Give back only the lines in the records below from the one with "Note : To install" to the one with "#### For MAC", both inclusive, word for word.

:: Data excerpts ::

○ ○ ○ ○ ○ ○ ○

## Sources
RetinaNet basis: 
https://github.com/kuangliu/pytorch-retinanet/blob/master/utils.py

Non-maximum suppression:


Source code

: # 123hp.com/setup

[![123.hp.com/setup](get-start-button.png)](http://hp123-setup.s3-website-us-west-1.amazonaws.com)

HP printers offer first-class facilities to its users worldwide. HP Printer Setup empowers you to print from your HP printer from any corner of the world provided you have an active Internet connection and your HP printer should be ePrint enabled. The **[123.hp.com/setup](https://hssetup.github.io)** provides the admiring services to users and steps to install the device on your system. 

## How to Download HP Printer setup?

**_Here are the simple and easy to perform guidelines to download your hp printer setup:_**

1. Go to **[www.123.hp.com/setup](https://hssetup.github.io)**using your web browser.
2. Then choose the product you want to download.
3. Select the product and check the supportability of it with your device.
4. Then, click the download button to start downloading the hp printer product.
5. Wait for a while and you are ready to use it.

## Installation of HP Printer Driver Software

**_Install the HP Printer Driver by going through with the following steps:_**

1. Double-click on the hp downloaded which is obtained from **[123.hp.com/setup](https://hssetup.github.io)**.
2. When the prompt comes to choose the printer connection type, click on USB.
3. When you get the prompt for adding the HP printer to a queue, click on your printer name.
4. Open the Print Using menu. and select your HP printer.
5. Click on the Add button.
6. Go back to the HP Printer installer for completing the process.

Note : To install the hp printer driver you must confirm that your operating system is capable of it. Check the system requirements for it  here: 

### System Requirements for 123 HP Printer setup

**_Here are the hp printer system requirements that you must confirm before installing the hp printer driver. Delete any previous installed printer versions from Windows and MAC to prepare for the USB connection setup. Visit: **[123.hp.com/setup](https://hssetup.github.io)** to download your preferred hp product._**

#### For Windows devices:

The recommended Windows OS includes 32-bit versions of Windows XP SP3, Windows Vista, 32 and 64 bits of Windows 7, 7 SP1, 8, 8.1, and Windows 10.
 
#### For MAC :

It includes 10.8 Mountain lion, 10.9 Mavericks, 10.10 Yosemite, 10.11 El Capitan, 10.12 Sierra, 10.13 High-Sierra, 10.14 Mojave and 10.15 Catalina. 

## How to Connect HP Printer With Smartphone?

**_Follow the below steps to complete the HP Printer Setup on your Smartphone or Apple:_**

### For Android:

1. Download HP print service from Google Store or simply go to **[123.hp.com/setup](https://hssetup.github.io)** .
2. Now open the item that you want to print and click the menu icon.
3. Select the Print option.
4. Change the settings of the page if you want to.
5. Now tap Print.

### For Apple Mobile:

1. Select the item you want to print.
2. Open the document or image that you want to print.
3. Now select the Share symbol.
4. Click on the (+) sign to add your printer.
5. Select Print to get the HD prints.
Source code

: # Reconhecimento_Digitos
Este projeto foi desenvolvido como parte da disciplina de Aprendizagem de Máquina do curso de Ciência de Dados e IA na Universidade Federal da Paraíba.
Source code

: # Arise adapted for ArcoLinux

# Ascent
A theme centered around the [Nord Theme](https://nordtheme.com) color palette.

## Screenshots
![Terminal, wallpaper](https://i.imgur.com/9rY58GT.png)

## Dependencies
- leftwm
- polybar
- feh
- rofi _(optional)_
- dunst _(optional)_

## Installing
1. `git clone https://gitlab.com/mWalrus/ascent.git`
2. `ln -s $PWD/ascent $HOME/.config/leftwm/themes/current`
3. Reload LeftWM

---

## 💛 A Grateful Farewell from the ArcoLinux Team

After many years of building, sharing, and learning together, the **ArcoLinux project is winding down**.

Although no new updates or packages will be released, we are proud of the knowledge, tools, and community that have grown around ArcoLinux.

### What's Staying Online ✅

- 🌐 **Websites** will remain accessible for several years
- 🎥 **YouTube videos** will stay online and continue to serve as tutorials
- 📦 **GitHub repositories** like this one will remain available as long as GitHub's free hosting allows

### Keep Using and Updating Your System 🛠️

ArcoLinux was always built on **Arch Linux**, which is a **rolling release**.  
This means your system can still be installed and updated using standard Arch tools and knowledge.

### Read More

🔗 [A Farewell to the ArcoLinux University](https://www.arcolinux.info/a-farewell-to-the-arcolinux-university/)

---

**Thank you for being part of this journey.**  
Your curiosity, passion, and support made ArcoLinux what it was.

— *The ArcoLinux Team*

○ ○ ○ ○ ○ ○ ○

:: Response below ::
Note : To install the hp printer driver you must confirm that your operating system is capable of it. Check the system requirements for it  here: 

### System Requirements for 123 HP Printer setup

**_Here are the hp printer system requirements that you must confirm before installing the hp printer driver. Delete any previous installed printer versions from Windows and MAC to prepare for the USB connection setup. Visit: **[123.hp.com/setup](https://hssetup.github.io)** to download your preferred hp product._**

#### For Windows devices:

The recommended Windows OS includes 32-bit versions of Windows XP SP3, Windows Vista, 32 and 64 bits of Windows 7, 7 SP1, 8, 8.1, and Windows 10.
 
#### For MAC :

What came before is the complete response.